• What is required:
Among the entries below, find each line holding "SalesYTD" and return it.

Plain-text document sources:
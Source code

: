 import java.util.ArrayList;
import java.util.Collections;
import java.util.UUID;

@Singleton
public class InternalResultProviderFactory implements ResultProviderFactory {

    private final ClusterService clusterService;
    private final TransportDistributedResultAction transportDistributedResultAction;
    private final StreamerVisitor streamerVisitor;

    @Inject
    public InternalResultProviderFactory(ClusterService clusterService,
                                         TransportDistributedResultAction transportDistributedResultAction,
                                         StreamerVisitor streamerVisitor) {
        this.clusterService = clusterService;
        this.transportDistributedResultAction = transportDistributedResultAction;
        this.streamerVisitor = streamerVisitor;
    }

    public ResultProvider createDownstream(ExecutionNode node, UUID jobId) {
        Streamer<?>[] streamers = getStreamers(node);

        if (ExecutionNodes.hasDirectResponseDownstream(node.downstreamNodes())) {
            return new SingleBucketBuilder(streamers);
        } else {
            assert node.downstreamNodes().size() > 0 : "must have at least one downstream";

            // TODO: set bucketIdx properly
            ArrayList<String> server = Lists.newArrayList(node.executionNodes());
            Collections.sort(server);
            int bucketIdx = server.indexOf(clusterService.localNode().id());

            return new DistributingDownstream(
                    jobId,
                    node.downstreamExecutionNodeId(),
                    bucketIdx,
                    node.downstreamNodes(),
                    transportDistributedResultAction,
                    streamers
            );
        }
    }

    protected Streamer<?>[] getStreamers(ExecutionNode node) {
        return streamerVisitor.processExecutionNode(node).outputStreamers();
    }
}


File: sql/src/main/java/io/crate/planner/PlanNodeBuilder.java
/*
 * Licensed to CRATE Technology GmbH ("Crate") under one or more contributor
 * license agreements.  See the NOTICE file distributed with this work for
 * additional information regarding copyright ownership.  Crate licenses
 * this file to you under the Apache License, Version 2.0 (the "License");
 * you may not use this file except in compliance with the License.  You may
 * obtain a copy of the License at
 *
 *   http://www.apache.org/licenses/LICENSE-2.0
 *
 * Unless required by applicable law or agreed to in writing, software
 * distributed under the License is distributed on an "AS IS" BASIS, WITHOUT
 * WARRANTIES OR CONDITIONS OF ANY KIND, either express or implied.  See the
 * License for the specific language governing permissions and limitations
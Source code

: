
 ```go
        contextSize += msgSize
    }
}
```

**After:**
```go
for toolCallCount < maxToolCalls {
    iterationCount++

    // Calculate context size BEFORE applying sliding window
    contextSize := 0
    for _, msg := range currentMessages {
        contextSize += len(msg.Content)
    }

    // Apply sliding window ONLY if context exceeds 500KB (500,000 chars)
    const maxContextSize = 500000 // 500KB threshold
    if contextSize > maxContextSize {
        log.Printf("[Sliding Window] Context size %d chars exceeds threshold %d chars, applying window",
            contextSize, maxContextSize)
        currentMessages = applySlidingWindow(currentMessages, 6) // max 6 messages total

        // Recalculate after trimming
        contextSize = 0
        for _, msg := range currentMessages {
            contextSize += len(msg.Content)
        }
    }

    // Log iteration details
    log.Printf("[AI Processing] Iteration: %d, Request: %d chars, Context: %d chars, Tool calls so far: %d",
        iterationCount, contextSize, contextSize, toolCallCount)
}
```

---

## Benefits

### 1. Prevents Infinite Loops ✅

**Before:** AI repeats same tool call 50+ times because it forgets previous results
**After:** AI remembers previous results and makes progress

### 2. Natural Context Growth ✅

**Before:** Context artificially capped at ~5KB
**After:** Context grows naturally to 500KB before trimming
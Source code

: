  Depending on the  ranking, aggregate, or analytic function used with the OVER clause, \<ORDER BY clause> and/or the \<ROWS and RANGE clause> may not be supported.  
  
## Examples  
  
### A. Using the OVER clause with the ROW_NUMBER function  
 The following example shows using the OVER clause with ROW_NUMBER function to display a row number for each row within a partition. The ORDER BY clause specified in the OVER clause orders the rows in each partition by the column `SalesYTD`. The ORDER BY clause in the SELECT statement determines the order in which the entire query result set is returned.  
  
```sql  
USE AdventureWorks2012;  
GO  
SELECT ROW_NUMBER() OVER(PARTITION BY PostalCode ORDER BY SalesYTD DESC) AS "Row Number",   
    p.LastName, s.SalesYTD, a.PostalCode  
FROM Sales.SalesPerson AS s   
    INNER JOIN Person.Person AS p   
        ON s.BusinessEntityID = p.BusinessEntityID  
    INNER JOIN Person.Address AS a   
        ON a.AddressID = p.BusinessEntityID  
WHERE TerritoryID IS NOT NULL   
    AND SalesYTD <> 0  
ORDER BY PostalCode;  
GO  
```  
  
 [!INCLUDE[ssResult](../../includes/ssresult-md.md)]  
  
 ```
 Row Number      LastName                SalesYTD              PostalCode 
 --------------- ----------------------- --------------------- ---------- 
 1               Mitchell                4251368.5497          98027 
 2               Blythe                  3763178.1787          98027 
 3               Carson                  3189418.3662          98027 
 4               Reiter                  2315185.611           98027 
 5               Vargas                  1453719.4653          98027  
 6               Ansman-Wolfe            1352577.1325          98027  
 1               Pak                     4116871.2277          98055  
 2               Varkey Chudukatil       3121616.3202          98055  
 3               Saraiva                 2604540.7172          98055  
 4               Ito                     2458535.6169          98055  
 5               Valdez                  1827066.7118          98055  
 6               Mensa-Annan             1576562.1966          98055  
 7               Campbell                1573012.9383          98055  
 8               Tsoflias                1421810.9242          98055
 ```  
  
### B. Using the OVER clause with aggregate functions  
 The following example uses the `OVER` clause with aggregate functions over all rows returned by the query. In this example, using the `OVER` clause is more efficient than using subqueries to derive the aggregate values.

• Solution to the problem:
 The following example shows using the OVER clause with ROW_NUMBER function to display a row number for each row within a partition. The ORDER BY clause specified in the OVER clause orders the rows in each partition by the column `SalesYTD`. The ORDER BY clause in the SELECT statement determines the order in which the entire query result set is returned.  
SELECT ROW_NUMBER() OVER(PARTITION BY PostalCode ORDER BY SalesYTD DESC) AS "Row Number",   
    p.LastName, s.SalesYTD, a.PostalCode  
    AND SalesYTD <> 0  
 Row Number      LastName                SalesYTD              PostalCode 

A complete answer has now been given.